[Plain-text document sources]
◆ ◆ ◆ ◆ ◆ ◆ ◆

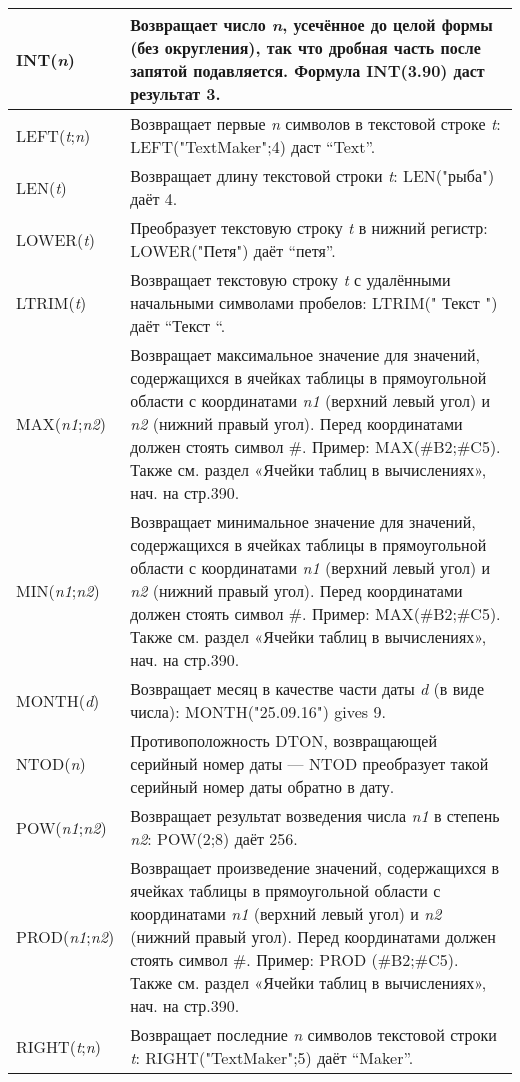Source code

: ﻿\documentclass[a4paper,10pt]{article}
\begin{document}
\begin{center}
\begin{longtable}{  m{3cm} | m{13cm}  }
\hline
INT(\textit{n}) & Возвращает число \textit{n}, усечённое до целой формы (без округления), так что дробная часть после запятой подавляется. Формула INT(3.90) даст результат 3.\\
\hline
LEFT(\textit{t};\textit{n}) & Возвращает первые \textit{n} символов в текстовой строке \textit{t}: LEFT("TextMaker";4) даст “Text”.\\
\hline
LEN(\textit{t}) & Возвращает длину текстовой строки \textit{t}: LEN("рыба") даёт 4.\\
\hline
LOWER(\textit{t}) & Преобразует текстовую строку \textit{t} в нижний регистр: LOWER("Петя") даёт “петя”.\\
\hline
LTRIM(\textit{t}) & Возвращает текстовую строку \textit{t} с удалёнными начальными символами пробелов: LTRIM(" Текст ") даёт “Текст “.\\
\hline
MAX(\textit{n1};\textit{n2}) & Возвращает максимальное значение для значений, содержащихся в ячейках таблицы в прямоугольной области с координатами \textit{n1} (верхний левый угол) и \textit{n2} (нижний правый угол). Перед координатами должен стоять символ \#. Пример: MAX(\#B2;\#C5). Также см. раздел «Ячейки таблиц в вычислениях», нач. на стр.390.\\
\hline
MIN(\textit{n1};\textit{n2}) & Возвращает минимальное значение для значений, содержащихся в ячейках таблицы в прямоугольной области с координатами \textit{n1} (верхний левый угол) и \textit{n2} (нижний правый угол). Перед координатами должен стоять символ \#. Пример: MAX(\#B2;\#C5). Также см. раздел «Ячейки таблиц в вычислениях», нач. на стр.390.\\
\hline
MONTH(\textit{d}) & Возвращает месяц в качестве части даты \textit{d} (в виде числа): MONTH("25.09.16") gives 9.\\
\hline
NTOD(\textit{n}) & Противоположность DTON, возвращающей серийный номер даты — NTOD преобразует такой серийный номер даты обратно в дату.\\
\hline
POW(\textit{n1};\textit{n2}) & Возвращает результат возведения числа \textit{n1} в степень \textit{n2}: POW(2;8) даёт 256.\\
\hline
PROD(\textit{n1};\textit{n2}) & Возвращает произведение значений, содержащихся в ячейках таблицы в прямоугольной области с координатами \textit{n1} (верхний левый угол) и \textit{n2} (нижний правый угол). Перед координатами должен стоять символ \#. Пример: PROD (\#B2;\#C5). Также см. раздел «Ячейки таблиц в вычислениях», нач. на стр.390.\\
\hline
RIGHT(\textit{t};\textit{n}) & Возвращает последние \textit{n} символов текстовой строки \textit{t}: RIGHT("TextMaker";5) даёт “Maker”.\\

\end{longtable}
\end{center}
\end{document}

◆ ◆ ◆ ◆ ◆ ◆ ◆

Would you please return all lines of the data that include the word "строки"?

LEN(\textit{t}) & Возвращает длину текстовой строки \textit{t}: LEN("рыба") даёт 4.\\
RIGHT(\textit{t};\textit{n}) & Возвращает последние \textit{n} символов текстовой строки \textit{t}: RIGHT("TextMaker";5) даёт “Maker”.\\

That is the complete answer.